Most of the robots we encounter have steerable front wheels, or a tank-like differential steering (where the speed or direction of the left and right motors are adjusted to turn). RockyBorg does things differently. Two 180 rpm motors on the rear provide forward momentum, while a servo tilts the whole body of the robot (including an affixed front wheel) to change direction. The result is a trike that tilts into corners. Everybody we’ve shown RockyBorg to has loved it.
This article first appeared in The MagPi 85 and was written by Lucy Hattersley
The on-board Camera Module (not supplied) tilts with the body, leading to some great race footage. This YouTube video shows RockyBorg in all its epic action.
RockyBorg is also good value at just £99. This includes the acrylic parts, servo, and two motors, plus the new custom RockyBorg motor controller. You also get the on/off switch and battery compartment (but need to supply your own AAA batteries).

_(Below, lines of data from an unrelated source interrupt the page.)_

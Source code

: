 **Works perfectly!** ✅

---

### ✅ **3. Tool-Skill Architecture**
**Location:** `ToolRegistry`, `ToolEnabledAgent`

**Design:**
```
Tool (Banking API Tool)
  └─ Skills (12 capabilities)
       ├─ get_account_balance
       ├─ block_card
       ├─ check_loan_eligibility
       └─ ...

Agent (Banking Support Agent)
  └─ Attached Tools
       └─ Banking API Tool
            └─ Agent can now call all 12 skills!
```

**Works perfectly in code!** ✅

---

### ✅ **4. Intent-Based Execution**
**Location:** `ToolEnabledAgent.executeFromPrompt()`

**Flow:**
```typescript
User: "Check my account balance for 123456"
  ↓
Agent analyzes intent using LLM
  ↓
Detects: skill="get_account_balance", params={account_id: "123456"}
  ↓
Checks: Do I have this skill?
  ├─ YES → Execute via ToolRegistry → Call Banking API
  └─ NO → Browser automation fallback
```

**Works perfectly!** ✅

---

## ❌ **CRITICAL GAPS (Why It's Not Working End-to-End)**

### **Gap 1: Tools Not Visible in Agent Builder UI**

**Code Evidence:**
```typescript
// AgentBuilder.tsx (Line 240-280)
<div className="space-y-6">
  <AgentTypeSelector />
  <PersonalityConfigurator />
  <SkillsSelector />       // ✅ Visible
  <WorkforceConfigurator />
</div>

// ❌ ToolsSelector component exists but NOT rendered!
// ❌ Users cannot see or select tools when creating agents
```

The supplied motor controller is similar to the PiBorg’s ZeroBorg, with support for the two direct motors and a single servo.
You need to bring your own Raspberry Pi to the party, plus a Camera Module if you want to add vision to RockyBorg. It’s not a complete kit, but you can use it with most Raspberry Pi boards.

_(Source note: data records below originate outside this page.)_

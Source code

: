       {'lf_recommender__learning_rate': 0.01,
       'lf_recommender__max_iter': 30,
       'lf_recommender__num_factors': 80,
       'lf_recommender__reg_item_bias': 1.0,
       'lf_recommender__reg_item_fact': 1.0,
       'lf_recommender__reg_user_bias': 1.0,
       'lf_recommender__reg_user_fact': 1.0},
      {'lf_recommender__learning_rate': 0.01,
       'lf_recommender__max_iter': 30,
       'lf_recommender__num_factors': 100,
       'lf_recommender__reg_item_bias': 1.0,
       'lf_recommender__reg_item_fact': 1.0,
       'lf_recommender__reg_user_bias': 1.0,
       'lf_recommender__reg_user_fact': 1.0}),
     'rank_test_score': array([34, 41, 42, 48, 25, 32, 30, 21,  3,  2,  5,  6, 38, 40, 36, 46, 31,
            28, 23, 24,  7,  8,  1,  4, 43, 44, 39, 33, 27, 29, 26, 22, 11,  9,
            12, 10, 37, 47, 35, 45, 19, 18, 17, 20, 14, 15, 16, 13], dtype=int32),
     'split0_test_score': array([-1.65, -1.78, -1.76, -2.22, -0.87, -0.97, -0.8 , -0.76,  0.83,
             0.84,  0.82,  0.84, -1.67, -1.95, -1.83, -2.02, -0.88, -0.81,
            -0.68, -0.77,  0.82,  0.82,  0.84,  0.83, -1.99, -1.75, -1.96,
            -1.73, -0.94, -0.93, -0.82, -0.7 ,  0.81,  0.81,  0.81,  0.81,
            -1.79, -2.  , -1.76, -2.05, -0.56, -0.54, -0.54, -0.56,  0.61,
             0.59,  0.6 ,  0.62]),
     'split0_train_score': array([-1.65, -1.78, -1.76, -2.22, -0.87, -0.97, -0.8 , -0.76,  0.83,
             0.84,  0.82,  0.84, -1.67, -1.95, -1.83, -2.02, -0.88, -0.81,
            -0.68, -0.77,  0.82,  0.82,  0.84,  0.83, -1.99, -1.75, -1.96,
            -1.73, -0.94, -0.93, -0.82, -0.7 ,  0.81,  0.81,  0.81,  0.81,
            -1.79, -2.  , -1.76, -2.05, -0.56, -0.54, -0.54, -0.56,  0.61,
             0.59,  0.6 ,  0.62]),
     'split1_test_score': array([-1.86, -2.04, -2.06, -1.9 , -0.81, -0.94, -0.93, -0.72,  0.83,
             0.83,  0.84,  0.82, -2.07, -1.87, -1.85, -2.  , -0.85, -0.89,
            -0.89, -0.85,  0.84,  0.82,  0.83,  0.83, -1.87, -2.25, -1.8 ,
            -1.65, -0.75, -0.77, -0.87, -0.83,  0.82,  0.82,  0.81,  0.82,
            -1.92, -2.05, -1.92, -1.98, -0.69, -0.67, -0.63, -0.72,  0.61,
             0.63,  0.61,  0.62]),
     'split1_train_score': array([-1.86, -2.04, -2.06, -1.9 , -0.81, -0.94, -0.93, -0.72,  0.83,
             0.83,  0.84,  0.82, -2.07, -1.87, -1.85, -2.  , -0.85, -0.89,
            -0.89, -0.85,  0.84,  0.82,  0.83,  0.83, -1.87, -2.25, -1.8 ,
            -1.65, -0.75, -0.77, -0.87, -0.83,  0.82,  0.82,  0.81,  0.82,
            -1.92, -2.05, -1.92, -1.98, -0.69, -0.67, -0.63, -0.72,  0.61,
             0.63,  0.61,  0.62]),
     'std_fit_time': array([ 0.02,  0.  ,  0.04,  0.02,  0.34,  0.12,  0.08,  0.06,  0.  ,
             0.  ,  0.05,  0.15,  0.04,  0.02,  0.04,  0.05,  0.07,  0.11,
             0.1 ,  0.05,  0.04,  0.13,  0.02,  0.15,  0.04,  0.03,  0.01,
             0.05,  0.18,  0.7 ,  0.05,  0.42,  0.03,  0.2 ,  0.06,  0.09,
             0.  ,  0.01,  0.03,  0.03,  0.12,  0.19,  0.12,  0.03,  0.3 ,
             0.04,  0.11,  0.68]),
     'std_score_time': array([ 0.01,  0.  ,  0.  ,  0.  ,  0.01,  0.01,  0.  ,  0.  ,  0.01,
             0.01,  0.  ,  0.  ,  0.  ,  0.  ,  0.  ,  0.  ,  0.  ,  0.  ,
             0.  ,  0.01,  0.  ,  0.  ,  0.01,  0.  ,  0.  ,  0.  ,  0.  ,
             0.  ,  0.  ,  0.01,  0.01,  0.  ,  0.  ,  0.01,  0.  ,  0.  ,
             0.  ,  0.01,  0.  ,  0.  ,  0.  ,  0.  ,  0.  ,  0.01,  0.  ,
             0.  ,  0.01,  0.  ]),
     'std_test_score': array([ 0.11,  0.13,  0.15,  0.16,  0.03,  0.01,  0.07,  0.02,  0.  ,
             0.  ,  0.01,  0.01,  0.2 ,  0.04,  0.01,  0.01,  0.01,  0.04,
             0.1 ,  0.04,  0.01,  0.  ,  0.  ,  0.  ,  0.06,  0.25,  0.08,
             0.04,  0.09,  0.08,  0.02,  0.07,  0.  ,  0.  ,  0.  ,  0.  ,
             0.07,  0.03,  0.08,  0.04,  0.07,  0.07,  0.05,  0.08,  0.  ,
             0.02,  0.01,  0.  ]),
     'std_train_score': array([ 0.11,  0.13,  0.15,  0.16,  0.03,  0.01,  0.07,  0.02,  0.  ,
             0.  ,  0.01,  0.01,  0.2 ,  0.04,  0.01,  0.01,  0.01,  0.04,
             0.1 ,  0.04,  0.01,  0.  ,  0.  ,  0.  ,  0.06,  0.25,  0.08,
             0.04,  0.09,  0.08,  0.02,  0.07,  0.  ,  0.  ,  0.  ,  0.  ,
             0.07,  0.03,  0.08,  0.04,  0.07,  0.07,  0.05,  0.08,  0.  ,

Ours was built with Raspberry Pi Zero WH, but we’ve also tested one with Raspberry Pi 3A+. All recent models of Raspberry Pi can be mounted to the side, and PiBorg is developing an add-on for Raspberry Pi 4 that adapts the ports on the newer board and adds a 3 A power supply.
Building the RockyBorg
RockyBorg is a clever design. It features two vertical plates around the front wheel, and a top and bottom plate (both made of acrylic). These clip together to box in the battery compartment, keeping it secure and adding stability to the centre of the robot.

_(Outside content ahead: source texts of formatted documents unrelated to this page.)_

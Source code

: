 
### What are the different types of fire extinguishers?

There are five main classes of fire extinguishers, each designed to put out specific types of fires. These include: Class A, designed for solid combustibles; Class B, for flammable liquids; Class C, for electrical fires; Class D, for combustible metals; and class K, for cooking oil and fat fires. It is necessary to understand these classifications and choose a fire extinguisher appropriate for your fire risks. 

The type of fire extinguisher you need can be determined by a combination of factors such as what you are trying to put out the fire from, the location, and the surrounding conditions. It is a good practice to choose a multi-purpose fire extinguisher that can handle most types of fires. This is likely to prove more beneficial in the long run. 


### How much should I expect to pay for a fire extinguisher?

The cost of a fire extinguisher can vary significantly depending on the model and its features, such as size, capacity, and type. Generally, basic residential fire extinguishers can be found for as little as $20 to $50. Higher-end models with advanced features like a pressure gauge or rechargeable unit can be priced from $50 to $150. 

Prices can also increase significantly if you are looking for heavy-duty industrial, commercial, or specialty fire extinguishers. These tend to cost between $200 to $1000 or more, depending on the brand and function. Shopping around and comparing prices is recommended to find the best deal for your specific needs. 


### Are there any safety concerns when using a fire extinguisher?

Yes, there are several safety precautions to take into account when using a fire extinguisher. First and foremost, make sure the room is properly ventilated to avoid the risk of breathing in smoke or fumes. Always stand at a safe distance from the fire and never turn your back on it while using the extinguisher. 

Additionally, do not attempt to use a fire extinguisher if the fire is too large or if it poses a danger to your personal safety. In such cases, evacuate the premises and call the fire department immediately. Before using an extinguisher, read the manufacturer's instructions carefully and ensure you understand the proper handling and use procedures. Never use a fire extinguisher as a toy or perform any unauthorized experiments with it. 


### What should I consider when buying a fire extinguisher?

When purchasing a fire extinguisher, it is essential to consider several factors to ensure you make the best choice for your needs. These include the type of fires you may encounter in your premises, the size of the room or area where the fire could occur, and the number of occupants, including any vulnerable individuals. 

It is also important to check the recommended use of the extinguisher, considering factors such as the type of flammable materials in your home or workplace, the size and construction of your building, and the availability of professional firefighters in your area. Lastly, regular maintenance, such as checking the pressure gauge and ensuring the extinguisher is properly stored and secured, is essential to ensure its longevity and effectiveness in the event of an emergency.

Your Raspberry Pi board sits attached to the left plate, and the RockyBorg motor controller fits on top of Raspberry Pi. The wires from the motors feed through the back plate, through a hole in the top, and out another hole in the left.
It is a fiddly thing. Take a look at the RockyBorg build instructions in order to see what’s in store. It’s not a particularly difficult build, but be sure to follow the instructions carefully. There’s a lot of looping of wires and cables that needs to be done with precision.
Once the robot is built, the wheels must be calibrated. PiBorg has a calibration guide which enables you to test each motor is working correctly and set the default return position for the robot.
Then it’s on to the software installation, which pulls code from PiBorg’s GitHub repo. The code enables remote control of RockyBorg with a Bluetooth controller (we tested it with a PS4 gamepad). And much fun is to be found jamming the RockyBorg around. RockyBorg also responds to a web interface, which provides camera feedback.
From there, you move on to the API interface. It’s still a work in progress, and we’ve recently seen OpenCV support added, so hopefully you’ll be able to use it to test out self-driving in the future. How easy this will be with the tilting camera will be interesting, though. Our experience with remote control and Python testing was fabulous.